======== Given records ========
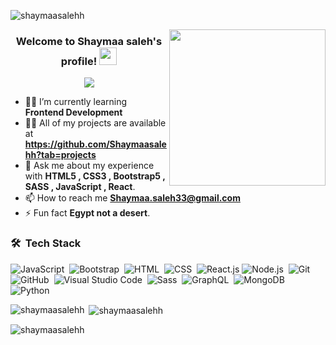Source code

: 
<p align="left"> <img src="https://komarev.com/ghpvc/?username=shaymaasalehh&label=Profile%20views&color=0e75b6&style=flat" alt="shaymaasalehh" /> </p>

<img width="250" align="right" src="https://c.tenor.com/_DOBjnGspYAAAAAM/code-coding.gif">

<h3 align="center">
  Welcome to Shaymaa saleh's profile!
  <img src="https://media.giphy.com/media/hvRJCLFzcasrR4ia7z/giphy.gif" width="28">
</h3>

<!-- Typing SVG by DenverCoder1 - https://github.com/DenverCoder1/readme-typing-svg -->
<p align="center">
  <a href="https://github.com/DenverCoder1/readme-typing-svg"><img src="https://readme-typing-svg.herokuapp.com/?lines=Frontend%20developer;Always%20learning%20new%20things&font=Fira%20Code&center=true&width=440&height=45&color=f75c7e&vCenter=true&size=22"></a>
</p> 

- 👨‍💻 I’m currently learning **Frontend Development**
- 👨‍💻 All of my projects are available at **https://github.com/Shaymaasalehh?tab=projects**
- 💬 Ask me about my experience with **HTML5 , CSS3 , Bootstrap5 , SASS , JavaScript , React**.
- 📫 How to reach me **Shaymaa.saleh33@gmail.com**
- ⚡ Fun fact **Egypt not a desert**.






### 🛠 &nbsp;Tech Stack
![JavaScript](https://img.shields.io/badge/-JavaScript-05122A?style=flat&logo=javascript)&nbsp;
![Bootstrap](https://img.shields.io/badge/-Bootstrap-05122A?style=flat&logo=bootstrap&logoColor=563D7C)&nbsp;
![HTML](https://img.shields.io/badge/-HTML-05122A?style=flat&logo=HTML5)&nbsp;
![CSS](https://img.shields.io/badge/-CSS-05122A?style=flat&logo=CSS3&logoColor=1572B6)&nbsp;
![React.js](https://img.shields.io/badge/-React-05122A?style=flat&logo=react)
![Node.js](https://img.shields.io/badge/-Node.js-05122A?style=flat&logo=node.js&logoColor=339933)&nbsp;
![Git](https://img.shields.io/badge/-Git-05122A?style=flat&logo=git)&nbsp;
![GitHub](https://img.shields.io/badge/-GitHub-05122A?style=flat&logo=github)&nbsp;
![Visual Studio Code](https://img.shields.io/badge/-Visual%20Studio%20Code-05122A?style=flat&logo=visual-studio-code&logoColor=007ACC)&nbsp;
![Sass](https://img.shields.io/badge/-Sass-05122A?style=flat&logo=sass)&nbsp;
![GraphQL](https://img.shields.io/badge/-GraphQL-05122A?style=flat&logo=GraphQL)&nbsp;
![MongoDB](https://img.shields.io/badge/-MongoDB-05122A?style=flat&logo=MongoDB)&nbsp;
![Python](https://img.shields.io/badge/-Python%20-05122A?style=flat&logo=python)&nbsp;







<p><img align="left" src="https://github-readme-stats.vercel.app/api/top-langs?username=shaymaasalehh&show_icons=true&locale=en&layout=compact" alt="shaymaasalehh" /></p>

<p>&nbsp;<img align="center" src="https://github-readme-stats.vercel.app/api?username=shaymaasalehh&show_icons=true&locale=en" alt="shaymaasalehh" /></p>

<p><img align="center" src="https://github-readme-streak-stats.herokuapp.com/?user=shaymaasalehh&" alt="shaymaasalehh" /></p>






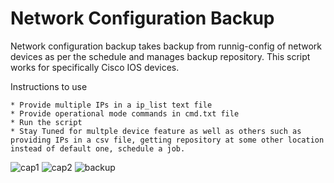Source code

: # Network Configuration Backup
Network configuration backup takes backup from runnig-config of network devices as per the schedule and manages backup repository. This script works for specifically Cisco IOS devices.

  Instructions to use
  
    * Provide multiple IPs in a ip_list text file
    * Provide operational mode commands in cmd.txt file
    * Run the script
    * Stay Tuned for multple device feature as well as others such as providing IPs in a csv file, getting repository at some other location instead of default one, schedule a job.
    
 
 ![cap1](https://user-images.githubusercontent.com/63805419/125161844-409e4d80-e1a2-11eb-9c09-62d86a32f81b.PNG)
 ![cap2](https://user-images.githubusercontent.com/63805419/125161846-4136e400-e1a2-11eb-8b2d-a86ef97fddad.PNG)
 ![backup](https://user-images.githubusercontent.com/63805419/126487162-82358dcc-2006-4abe-a53c-192c8fd5e225.PNG)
========
Required work
From the listing above, pick out each line where the word "locale" appears.

Final answer
<p><img align="left" src="https://github-readme-stats.vercel.app/api/top-langs?username=shaymaasalehh&show_icons=true&locale=en&layout=compact" alt="shaymaasalehh" /></p>
<p>&nbsp;<img align="center" src="https://github-readme-stats.vercel.app/api?username=shaymaasalehh&show_icons=true&locale=en" alt="shaymaasalehh" /></p>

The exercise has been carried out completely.